If developers insist on making even more Clash of Clans clones, they’d better gin up a better excuse than “we just want a lot of money.” Fortunately for Compass Point: West, the Wild West setting actually proves to be pretty thematically appropriate for the genre. But is that a good enough reason to continue the gold rush? Find out in this edition of It Came From Canada!
Like I said, Compass Point: West's biggest coup is that the Clash of Clans template of building a town from scratch, populating it, defending it from invaders, and exploring uncharted parts of the map is basically the western cowboy pioneer spirit in a nutshell. So while the gameplay remains virtually unchanged, unlike other clones, it rarely feels like a nonsensical chore. Plus, the lush 3D graphics really sell players on the organic world. The texture of the ground, the swaying of the trees, and the flashes of the guns give the game that crucial, if cartoonish, frontier feel. True grit.

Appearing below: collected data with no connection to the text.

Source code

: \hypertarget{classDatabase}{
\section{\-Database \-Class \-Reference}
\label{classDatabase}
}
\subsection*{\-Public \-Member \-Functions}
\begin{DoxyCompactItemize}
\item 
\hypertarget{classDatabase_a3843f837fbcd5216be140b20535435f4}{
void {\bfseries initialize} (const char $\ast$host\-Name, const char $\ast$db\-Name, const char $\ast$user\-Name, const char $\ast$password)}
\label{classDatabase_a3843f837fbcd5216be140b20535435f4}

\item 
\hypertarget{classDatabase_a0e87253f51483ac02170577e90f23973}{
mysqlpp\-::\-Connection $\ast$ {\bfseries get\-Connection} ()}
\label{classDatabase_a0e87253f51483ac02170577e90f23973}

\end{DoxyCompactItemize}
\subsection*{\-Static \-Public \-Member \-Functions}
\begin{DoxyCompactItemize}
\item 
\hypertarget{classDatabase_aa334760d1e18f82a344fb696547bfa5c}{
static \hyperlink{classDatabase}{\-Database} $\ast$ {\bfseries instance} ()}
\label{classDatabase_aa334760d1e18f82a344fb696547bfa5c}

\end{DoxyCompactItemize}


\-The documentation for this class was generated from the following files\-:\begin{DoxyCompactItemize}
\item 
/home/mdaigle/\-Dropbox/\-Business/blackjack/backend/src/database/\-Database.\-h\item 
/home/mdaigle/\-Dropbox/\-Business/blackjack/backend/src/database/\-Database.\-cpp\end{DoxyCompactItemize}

But Compass Point: West does offer slightly more than just a cowboy cover of Clash of Clans, even if all of its new ideas don’t exactly work. When enemies invade, players place hero units like the sheriff on top of buildings, which mixes up the standard tower defense and alters the nature of town design. To find new missions, players manually send out the Pony Express to reveal new parts of the map via charming animations. Finally, instead of recruiting offensive troops, players earn all their units - from cowboys to bankers - through a randomized playing card system. After completing missions, or by paying, players draw several cards and reap the rewards. On one hand this adds a neat element of chance, and units eventually revive after death so the stakes aren’t punishingly high. But taking away player choice also makes them more likely to depend on freemium currency, which is always dubious. At least players can choose to fuse units into stronger allies, so their strategic options aren’t entirely beyond their control.
At this point Clash of Clans clones are as ubiquitous as cowboy movies were in the 1950s. So if the idea of the two of them finally coming together sounds good to you, check out Compass Point: West when it launches everywhere soon.